> **WORK TO COMPLETE**
Each entry below has to be written out again exactly.

> **GIVEN RECORDS**
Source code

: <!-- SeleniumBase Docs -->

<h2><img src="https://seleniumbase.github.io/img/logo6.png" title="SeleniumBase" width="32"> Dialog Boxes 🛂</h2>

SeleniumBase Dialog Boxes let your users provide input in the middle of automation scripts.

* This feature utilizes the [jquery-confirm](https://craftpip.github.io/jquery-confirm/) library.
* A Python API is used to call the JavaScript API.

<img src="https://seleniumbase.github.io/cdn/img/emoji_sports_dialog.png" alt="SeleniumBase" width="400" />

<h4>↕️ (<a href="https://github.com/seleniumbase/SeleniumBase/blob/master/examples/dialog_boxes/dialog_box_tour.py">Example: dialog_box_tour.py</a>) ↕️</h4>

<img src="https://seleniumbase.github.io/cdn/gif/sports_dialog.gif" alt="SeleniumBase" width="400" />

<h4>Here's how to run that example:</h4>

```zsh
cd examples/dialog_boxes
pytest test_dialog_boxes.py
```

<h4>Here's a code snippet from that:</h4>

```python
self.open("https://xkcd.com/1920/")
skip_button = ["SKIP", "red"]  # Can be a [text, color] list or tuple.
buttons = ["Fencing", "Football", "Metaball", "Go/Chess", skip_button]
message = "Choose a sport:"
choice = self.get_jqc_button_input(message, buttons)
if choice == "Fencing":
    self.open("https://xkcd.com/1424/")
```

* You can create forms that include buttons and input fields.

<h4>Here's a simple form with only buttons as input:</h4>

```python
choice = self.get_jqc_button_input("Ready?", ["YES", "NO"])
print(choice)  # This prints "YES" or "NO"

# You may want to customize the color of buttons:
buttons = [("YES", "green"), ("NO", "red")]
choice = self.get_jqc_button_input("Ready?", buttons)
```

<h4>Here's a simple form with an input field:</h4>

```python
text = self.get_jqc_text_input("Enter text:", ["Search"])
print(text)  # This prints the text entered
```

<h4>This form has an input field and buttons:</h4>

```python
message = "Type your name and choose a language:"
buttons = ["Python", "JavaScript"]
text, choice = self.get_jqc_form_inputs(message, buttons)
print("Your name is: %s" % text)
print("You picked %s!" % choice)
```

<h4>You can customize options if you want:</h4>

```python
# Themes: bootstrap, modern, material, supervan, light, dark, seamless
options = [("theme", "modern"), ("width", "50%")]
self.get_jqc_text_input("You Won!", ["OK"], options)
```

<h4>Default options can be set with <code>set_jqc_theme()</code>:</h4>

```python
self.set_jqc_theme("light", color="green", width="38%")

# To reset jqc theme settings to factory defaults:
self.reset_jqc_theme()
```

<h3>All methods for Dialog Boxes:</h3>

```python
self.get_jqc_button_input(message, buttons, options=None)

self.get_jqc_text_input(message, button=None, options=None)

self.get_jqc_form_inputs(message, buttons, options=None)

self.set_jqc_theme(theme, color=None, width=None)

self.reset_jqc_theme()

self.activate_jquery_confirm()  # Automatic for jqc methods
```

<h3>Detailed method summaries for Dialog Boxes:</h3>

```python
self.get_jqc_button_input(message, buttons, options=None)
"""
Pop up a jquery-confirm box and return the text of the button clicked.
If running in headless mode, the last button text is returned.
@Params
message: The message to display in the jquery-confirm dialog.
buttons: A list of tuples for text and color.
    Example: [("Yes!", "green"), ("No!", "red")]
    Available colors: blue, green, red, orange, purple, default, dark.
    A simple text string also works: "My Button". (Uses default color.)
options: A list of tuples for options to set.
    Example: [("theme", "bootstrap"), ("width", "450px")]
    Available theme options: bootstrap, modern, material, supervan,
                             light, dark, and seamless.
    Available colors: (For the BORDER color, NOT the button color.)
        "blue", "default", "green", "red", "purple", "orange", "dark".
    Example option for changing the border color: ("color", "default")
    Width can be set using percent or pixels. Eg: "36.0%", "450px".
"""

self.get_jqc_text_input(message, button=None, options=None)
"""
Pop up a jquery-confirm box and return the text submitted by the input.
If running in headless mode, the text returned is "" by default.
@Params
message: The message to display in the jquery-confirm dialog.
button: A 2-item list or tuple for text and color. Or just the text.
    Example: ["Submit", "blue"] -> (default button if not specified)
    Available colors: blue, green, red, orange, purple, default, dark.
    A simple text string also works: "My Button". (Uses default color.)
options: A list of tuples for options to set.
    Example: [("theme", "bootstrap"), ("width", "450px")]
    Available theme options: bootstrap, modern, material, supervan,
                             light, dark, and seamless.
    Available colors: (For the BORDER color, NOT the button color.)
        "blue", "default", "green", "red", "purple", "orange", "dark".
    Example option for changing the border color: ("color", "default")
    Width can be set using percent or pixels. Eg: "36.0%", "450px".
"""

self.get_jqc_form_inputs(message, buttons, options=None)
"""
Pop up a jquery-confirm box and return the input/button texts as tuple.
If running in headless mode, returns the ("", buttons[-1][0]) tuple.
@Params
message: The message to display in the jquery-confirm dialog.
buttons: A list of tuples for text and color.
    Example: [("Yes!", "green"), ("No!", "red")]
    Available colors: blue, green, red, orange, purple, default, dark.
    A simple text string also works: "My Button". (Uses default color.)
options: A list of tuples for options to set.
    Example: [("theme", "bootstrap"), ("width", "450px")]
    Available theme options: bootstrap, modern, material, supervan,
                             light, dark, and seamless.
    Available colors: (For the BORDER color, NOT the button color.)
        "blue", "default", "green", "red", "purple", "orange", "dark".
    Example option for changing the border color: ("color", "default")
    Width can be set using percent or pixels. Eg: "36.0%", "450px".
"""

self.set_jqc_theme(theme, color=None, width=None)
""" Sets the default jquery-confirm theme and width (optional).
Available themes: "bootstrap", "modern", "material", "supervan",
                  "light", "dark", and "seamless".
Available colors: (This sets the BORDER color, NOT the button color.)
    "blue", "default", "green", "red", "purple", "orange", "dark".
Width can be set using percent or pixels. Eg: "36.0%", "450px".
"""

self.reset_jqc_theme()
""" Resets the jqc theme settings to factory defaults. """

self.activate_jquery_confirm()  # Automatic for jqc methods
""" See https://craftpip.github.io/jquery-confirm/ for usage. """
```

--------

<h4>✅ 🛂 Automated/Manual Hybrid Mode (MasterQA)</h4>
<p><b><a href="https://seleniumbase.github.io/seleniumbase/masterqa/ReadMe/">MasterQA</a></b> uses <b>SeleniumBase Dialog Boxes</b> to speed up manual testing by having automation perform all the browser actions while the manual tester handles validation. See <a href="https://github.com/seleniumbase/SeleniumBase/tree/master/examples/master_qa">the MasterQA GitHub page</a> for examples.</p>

> **ANSWER AREA**
Source code

: <!-- SeleniumBase Docs -->

<h2><img src="https://seleniumbase.github.io/img/logo6.png" title="SeleniumBase" width="32"> Dialog Boxes 🛂</h2>

SeleniumBase Dialog Boxes let your users provide input in the middle of automation scripts.

* This feature utilizes the [jquery-confirm](https://craftpip.github.io/jquery-confirm/) library.
* A Python API is used to call the JavaScript API.

<img src="https://seleniumbase.github.io/cdn/img/emoji_sports_dialog.png" alt="SeleniumBase" width="400" />

<h4>↕️ (<a href="https://github.com/seleniumbase/SeleniumBase/blob/master/examples/dialog_boxes/dialog_box_tour.py">Example: dialog_box_tour.py</a>) ↕️</h4>

<img src="https://seleniumbase.github.io/cdn/gif/sports_dialog.gif" alt="SeleniumBase" width="400" />

<h4>Here's how to run that example:</h4>

```zsh
cd examples/dialog_boxes
pytest test_dialog_boxes.py
```

<h4>Here's a code snippet from that:</h4>

```python
self.open("https://xkcd.com/1920/")
skip_button = ["SKIP", "red"]  # Can be a [text, color] list or tuple.
buttons = ["Fencing", "Football", "Metaball", "Go/Chess", skip_button]
message = "Choose a sport:"
choice = self.get_jqc_button_input(message, buttons)
if choice == "Fencing":
    self.open("https://xkcd.com/1424/")
```

* You can create forms that include buttons and input fields.

<h4>Here's a simple form with only buttons as input:</h4>

```python
choice = self.get_jqc_button_input("Ready?", ["YES", "NO"])
print(choice)  # This prints "YES" or "NO"

# You may want to customize the color of buttons:
buttons = [("YES", "green"), ("NO", "red")]
choice = self.get_jqc_button_input("Ready?", buttons)
```

<h4>Here's a simple form with an input field:</h4>

```python
text = self.get_jqc_text_input("Enter text:", ["Search"])
print(text)  # This prints the text entered
```

<h4>This form has an input field and buttons:</h4>

```python
message = "Type your name and choose a language:"
buttons = ["Python", "JavaScript"]
text, choice = self.get_jqc_form_inputs(message, buttons)
print("Your name is: %s" % text)
print("You picked %s!" % choice)
```

<h4>You can customize options if you want:</h4>

```python
# Themes: bootstrap, modern, material, supervan, light, dark, seamless
options = [("theme", "modern"), ("width", "50%")]
self.get_jqc_text_input("You Won!", ["OK"], options)
```

<h4>Default options can be set with <code>set_jqc_theme()</code>:</h4>

```python
self.set_jqc_theme("light", color="green", width="38%")

# To reset jqc theme settings to factory defaults:
self.reset_jqc_theme()
```

<h3>All methods for Dialog Boxes:</h3>

```python
self.get_jqc_button_input(message, buttons, options=None)

self.get_jqc_text_input(message, button=None, options=None)

self.get_jqc_form_inputs(message, buttons, options=None)

self.set_jqc_theme(theme, color=None, width=None)

self.reset_jqc_theme()

self.activate_jquery_confirm()  # Automatic for jqc methods
```

<h3>Detailed method summaries for Dialog Boxes:</h3>

```python
self.get_jqc_button_input(message, buttons, options=None)
"""
Pop up a jquery-confirm box and return the text of the button clicked.
If running in headless mode, the last button text is returned.
@Params
message: The message to display in the jquery-confirm dialog.
buttons: A list of tuples for text and color.
    Example: [("Yes!", "green"), ("No!", "red")]
    Available colors: blue, green, red, orange, purple, default, dark.
    A simple text string also works: "My Button". (Uses default color.)
options: A list of tuples for options to set.
    Example: [("theme", "bootstrap"), ("width", "450px")]
    Available theme options: bootstrap, modern, material, supervan,
                             light, dark, and seamless.
    Available colors: (For the BORDER color, NOT the button color.)
        "blue", "default", "green", "red", "purple", "orange", "dark".
    Example option for changing the border color: ("color", "default")
    Width can be set using percent or pixels. Eg: "36.0%", "450px".
"""

self.get_jqc_text_input(message, button=None, options=None)
"""
Pop up a jquery-confirm box and return the text submitted by the input.
If running in headless mode, the text returned is "" by default.
@Params
message: The message to display in the jquery-confirm dialog.
button: A 2-item list or tuple for text and color. Or just the text.
    Example: ["Submit", "blue"] -> (default button if not specified)
    Available colors: blue, green, red, orange, purple, default, dark.
    A simple text string also works: "My Button". (Uses default color.)
options: A list of tuples for options to set.
    Example: [("theme", "bootstrap"), ("width", "450px")]
    Available theme options: bootstrap, modern, material, supervan,
                             light, dark, and seamless.
    Available colors: (For the BORDER color, NOT the button color.)
        "blue", "default", "green", "red", "purple", "orange", "dark".
    Example option for changing the border color: ("color", "default")
    Width can be set using percent or pixels. Eg: "36.0%", "450px".
"""

self.get_jqc_form_inputs(message, buttons, options=None)
"""
Pop up a jquery-confirm box and return the input/button texts as tuple.
If running in headless mode, returns the ("", buttons[-1][0]) tuple.
@Params
message: The message to display in the jquery-confirm dialog.
buttons: A list of tuples for text and color.
    Example: [("Yes!", "green"), ("No!", "red")]
    Available colors: blue, green, red, orange, purple, default, dark.
    A simple text string also works: "My Button". (Uses default color.)
options: A list of tuples for options to set.
    Example: [("theme", "bootstrap"), ("width", "450px")]
    Available theme options: bootstrap, modern, material, supervan,
                             light, dark, and seamless.
    Available colors: (For the BORDER color, NOT the button color.)
        "blue", "default", "green", "red", "purple", "orange", "dark".
    Example option for changing the border color: ("color", "default")
    Width can be set using percent or pixels. Eg: "36.0%", "450px".
"""

self.set_jqc_theme(theme, color=None, width=None)
""" Sets the default jquery-confirm theme and width (optional).
Available themes: "bootstrap", "modern", "material", "supervan",
                  "light", "dark", and "seamless".
Available colors: (This sets the BORDER color, NOT the button color.)
    "blue", "default", "green", "red", "purple", "orange", "dark".
Width can be set using percent or pixels. Eg: "36.0%", "450px".
"""

self.reset_jqc_theme()
""" Resets the jqc theme settings to factory defaults. """

self.activate_jquery_confirm()  # Automatic for jqc methods
""" See https://craftpip.github.io/jquery-confirm/ for usage. """
```

--------

<h4>✅ 🛂 Automated/Manual Hybrid Mode (MasterQA)</h4>
<p><b><a href="https://seleniumbase.github.io/seleniumbase/masterqa/ReadMe/">MasterQA</a></b> uses <b>SeleniumBase Dialog Boxes</b> to speed up manual testing by having automation perform all the browser actions while the manual tester handles validation. See <a href="https://github.com/seleniumbase/SeleniumBase/tree/master/examples/master_qa">the MasterQA GitHub page</a> for examples.</p>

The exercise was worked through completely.